[Recorded data]
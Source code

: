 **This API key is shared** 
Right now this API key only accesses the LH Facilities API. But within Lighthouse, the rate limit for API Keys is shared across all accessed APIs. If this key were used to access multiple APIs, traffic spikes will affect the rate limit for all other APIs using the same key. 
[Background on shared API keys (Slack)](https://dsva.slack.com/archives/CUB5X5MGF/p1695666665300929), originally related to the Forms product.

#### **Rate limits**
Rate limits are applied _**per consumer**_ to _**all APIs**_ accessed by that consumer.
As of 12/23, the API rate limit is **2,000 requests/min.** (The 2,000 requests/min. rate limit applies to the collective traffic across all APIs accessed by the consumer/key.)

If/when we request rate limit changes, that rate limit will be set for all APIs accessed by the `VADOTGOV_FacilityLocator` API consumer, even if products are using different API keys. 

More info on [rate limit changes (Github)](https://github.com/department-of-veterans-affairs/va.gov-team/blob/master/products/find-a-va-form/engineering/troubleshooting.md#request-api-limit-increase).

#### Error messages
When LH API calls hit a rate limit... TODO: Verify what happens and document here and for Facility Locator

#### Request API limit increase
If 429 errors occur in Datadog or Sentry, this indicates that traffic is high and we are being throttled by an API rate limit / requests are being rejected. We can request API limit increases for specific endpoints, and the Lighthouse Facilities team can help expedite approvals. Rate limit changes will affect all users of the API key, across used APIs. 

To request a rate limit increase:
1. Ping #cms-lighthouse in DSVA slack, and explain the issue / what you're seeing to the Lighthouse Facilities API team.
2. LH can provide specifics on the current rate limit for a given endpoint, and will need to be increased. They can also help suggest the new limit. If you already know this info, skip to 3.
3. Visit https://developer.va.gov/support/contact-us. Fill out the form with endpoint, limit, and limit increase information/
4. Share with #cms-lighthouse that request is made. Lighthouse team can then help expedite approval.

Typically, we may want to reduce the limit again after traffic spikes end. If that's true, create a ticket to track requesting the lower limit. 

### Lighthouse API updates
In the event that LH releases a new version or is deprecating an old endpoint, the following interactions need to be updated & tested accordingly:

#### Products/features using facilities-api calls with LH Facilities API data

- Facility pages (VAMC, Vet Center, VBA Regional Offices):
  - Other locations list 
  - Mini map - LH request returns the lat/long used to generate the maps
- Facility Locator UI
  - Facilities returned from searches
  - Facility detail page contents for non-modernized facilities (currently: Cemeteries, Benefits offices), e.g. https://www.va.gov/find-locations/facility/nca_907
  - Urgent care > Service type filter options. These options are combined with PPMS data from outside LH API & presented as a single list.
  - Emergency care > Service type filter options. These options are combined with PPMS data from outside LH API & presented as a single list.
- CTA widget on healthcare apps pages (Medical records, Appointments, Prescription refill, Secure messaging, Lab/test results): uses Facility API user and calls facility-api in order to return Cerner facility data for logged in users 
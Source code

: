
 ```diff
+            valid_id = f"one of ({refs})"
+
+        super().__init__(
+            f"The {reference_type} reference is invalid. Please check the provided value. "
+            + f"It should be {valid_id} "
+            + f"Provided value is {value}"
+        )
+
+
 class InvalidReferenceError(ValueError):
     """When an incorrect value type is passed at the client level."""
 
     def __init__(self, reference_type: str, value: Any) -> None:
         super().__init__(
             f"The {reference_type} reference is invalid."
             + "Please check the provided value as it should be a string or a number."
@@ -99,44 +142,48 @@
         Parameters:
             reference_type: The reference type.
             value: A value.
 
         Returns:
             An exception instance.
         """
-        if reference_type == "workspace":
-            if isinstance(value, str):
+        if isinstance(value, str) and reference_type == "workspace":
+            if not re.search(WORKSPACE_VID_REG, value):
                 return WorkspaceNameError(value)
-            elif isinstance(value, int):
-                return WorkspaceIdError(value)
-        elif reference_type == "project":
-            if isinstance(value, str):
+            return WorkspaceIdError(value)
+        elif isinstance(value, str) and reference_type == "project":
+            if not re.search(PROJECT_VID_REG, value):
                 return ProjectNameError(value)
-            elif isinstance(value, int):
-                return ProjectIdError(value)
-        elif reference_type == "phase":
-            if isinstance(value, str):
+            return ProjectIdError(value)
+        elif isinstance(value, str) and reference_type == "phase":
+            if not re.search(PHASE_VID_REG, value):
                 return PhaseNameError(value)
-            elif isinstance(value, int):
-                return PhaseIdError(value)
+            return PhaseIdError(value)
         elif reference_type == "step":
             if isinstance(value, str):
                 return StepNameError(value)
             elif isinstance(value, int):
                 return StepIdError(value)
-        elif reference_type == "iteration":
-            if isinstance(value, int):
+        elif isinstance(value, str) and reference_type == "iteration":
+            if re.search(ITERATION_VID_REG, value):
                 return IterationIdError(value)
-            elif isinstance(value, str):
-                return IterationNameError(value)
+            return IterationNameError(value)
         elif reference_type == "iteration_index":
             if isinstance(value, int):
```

[Directions for this task] Only the lines above starting at the one containing "key is shared**" and ending at the one containing "#### Request API limit increase", both included, are to be returned, exactly as they read.

[Written response]
: **This API key is shared** 
Right now this API key only accesses the LH Facilities API. But within Lighthouse, the rate limit for API Keys is shared across all accessed APIs. If this key were used to access multiple APIs, traffic spikes will affect the rate limit for all other APIs using the same key. 
[Background on shared API keys (Slack)](https://dsva.slack.com/archives/CUB5X5MGF/p1695666665300929), originally related to the Forms product.

#### **Rate limits**
Rate limits are applied _**per consumer**_ to _**all APIs**_ accessed by that consumer.
As of 12/23, the API rate limit is **2,000 requests/min.** (The 2,000 requests/min. rate limit applies to the collective traffic across all APIs accessed by the consumer/key.)

If/when we request rate limit changes, that rate limit will be set for all APIs accessed by the `VADOTGOV_FacilityLocator` API consumer, even if products are using different API keys. 

More info on [rate limit changes (Github)](https://github.com/department-of-veterans-affairs/va.gov-team/blob/master/products/find-a-va-form/engineering/troubleshooting.md#request-api-limit-increase).

#### Error messages
When LH API calls hit a rate limit... TODO: Verify what happens and document here and for Facility Locator

#### Request API limit increase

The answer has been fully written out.